L’installation visuelle de cette scène alimente un autre axe de réflexion de Mademoiselle Ogin, interrogeant le spectateur sur la notion de pureté de l’âme et sur le bien fondé d’une piété aveugle. À l’évidence, Kinuyo Tanaka condamne toute forme de persécution religieuse, et la colère irraisonnée de Hideyoshi envers les catholiques est profondément dénoncée par le film. L’artisan premier du malheur de Gin et Ukon reste ce seigneur se fantasmant Dieu, et qui par là même se révèle paradoxalement très humain dans sa bassesse morale. Cependant, Mademoiselle Ogin ne semble pas placer la vertu dans une application froide et inflexible des préceptes bibliques. Ukon peut susciter le respect par sa droiture, mais cette volonté s’oppose à l’épanouissement d’un sentiment amoureux pourtant palpable. La symbiose et l’équilibre de la nature ne se retrouve pas chez les deux amants, perpétuellement condamnés au désarroi. Quelle importance accorder à la religion dès lors qu’elle s’oppose au bonheur de l’humain ? Kinuyo Tanaka offre une réponse à travers le personnage de Gin. Comme toujours, la cinéaste fait de la voix des femmes un vecteur de vérité, même si la douleur y est souvent associée. Ainsi, Gin est frappée par la splendeur des textes saints, mais renonce aux préceptes à partir du moment où ils contraignent son idéal sentimental. Rageusement, elle arrache la croix que Ukon lui a mis autour du coup, dans un plan vindicatif.

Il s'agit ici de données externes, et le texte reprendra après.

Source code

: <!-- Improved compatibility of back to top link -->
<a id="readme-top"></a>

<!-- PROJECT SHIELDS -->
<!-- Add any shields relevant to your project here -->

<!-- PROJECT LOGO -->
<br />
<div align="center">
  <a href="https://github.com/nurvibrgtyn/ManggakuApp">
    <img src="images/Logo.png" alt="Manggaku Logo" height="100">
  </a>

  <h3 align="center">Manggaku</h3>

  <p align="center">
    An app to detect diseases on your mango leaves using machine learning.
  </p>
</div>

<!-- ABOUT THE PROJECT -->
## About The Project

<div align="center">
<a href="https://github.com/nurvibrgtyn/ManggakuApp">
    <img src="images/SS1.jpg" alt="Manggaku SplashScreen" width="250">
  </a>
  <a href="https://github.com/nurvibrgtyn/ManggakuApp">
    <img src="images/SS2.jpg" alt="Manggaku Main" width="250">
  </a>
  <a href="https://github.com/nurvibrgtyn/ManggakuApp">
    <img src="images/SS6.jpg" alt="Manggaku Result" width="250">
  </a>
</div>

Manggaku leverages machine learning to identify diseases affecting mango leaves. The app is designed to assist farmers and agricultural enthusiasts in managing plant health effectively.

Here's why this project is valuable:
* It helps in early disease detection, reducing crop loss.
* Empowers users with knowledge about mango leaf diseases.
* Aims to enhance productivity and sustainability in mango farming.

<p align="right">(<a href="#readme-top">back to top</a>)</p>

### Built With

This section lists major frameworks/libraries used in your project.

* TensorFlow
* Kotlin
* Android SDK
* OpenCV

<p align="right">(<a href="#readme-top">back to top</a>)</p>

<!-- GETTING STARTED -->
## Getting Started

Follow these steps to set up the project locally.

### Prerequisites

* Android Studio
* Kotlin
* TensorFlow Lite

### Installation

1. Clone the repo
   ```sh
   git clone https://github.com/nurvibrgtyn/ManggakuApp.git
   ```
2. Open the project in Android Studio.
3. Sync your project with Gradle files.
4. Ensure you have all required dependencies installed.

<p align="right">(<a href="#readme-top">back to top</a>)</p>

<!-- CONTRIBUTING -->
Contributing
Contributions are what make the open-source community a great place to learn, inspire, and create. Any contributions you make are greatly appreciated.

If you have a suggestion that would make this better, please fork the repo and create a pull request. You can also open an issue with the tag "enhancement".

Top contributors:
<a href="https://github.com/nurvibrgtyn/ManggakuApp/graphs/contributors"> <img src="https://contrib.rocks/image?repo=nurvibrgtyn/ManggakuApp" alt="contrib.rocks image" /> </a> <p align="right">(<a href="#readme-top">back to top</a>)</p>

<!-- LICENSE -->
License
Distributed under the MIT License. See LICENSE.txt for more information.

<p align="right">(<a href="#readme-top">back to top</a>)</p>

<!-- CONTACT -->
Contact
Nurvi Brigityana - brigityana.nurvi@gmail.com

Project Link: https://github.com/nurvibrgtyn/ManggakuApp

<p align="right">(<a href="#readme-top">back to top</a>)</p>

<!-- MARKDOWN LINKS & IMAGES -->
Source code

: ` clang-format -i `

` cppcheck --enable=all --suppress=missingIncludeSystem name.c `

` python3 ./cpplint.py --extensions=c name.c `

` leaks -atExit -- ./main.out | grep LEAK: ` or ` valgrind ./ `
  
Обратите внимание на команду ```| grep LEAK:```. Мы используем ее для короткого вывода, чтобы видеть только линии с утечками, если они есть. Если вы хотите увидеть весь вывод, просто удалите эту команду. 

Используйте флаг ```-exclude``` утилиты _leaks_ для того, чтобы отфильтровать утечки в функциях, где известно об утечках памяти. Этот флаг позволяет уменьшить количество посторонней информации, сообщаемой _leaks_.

La rébellion de l’héroïne inscrit Mademoiselle Ogin dans la droite lignée de la filmographie de Kinuyo Tanaka, comme un point qu’on aurait espéré ne pas être final mais qui se révèle être l’apogée d’un parcours de réalisatrice cohérent. Gin ne dépareille pas de toutes les protagonistes de la cinéaste, offrant toute un degré supplémentaire à la psyché féminine. Bien que le long métrage soit un Jidai-geki, ses allusions à l’époque contemporaine sont régulières, et il est aisé, comme souvent avec la cinéaste, de voir une forme de transfert entre Gin et Kinuyo Tanaka elle-même. La protagoniste de Mademoiselle Ogin s’oppose elle aussi ouvertement au patriarcat de son époque : la figure du père reste bienveillante, mais le reste du spectre offert par les personnages masculins entre en collision ostensible avec la noble japonaise. Gin est une frondeuse face à un système solidement établi depuis des siècles. Que ce soit à travers Hideyoshi qui convoite la plastique de la belle tout en lui interdisant l’expression spirituelle, où à travers le mari de Gin, un homme avide de pouvoir et inconscient de la détresse de son épouse, Kinuyo Tanaka juxtapose l’affirmation de la femme qui “prend son destin en main”, comme l’affirme textuellement l’héroïne, et les hommes qui lui refuse.
Mais la flamme de révolte que porte Mademoiselle Ogin transcende les barrières de sexes pour livrer une mise en accusation plus explicite des différences sociales. Le luxe tapageur dans lequel se montre Hideyoshi l’aveugle et le détourne de la vertu morale. Retranché derrière son palais rutilant, le seigneur fait de la démonstration de la richesse une poursuite aveugle, loin de l’épanouissement spirituel. Au centre de l’intrigue, la cérémonie rituelle du thé, véritable institution au Japon, est un terrain d’affrontement idéologique entre le père de Gin et le suzerain du royaume. Garant d’une forme de noblesse d’âme, l’aïeul de l’héroïne est porteur d’idéal en incarnant un homme conscient que la pureté qui ne se trouve ni dans la religion, ni dans les luttes d’influence politiques, peut se manifester dans la dévotion et la quête de perfection au cœur d’une discipline codifiée, du moment que l’être en épouse la mission profonde. Ainsi, le père de Gin manifeste un intérêt particulier pour l’évènement annuel qui conduit Hideyoshi à boire le thé en compagnie des moins fortunés, là où le seigneur ne voit qu’une perte de temps. Pour appuyer cette vérité de l’âme, Kinuyo Tanaka montre le maître de la cérémonie du thé dans des plans larges, où les mouvements de corps sont lents et précis. Le vieil homme est inscrit dans la tradition, tandis que Hideyoshi se rend coupable de la trahison ultime en dévoyant le cérémonial du thé, notamment en construisant une salle de dégustation entièrement en or, perdant ainsi de vue l’essence profonde de communion avec la nature liée au protocole.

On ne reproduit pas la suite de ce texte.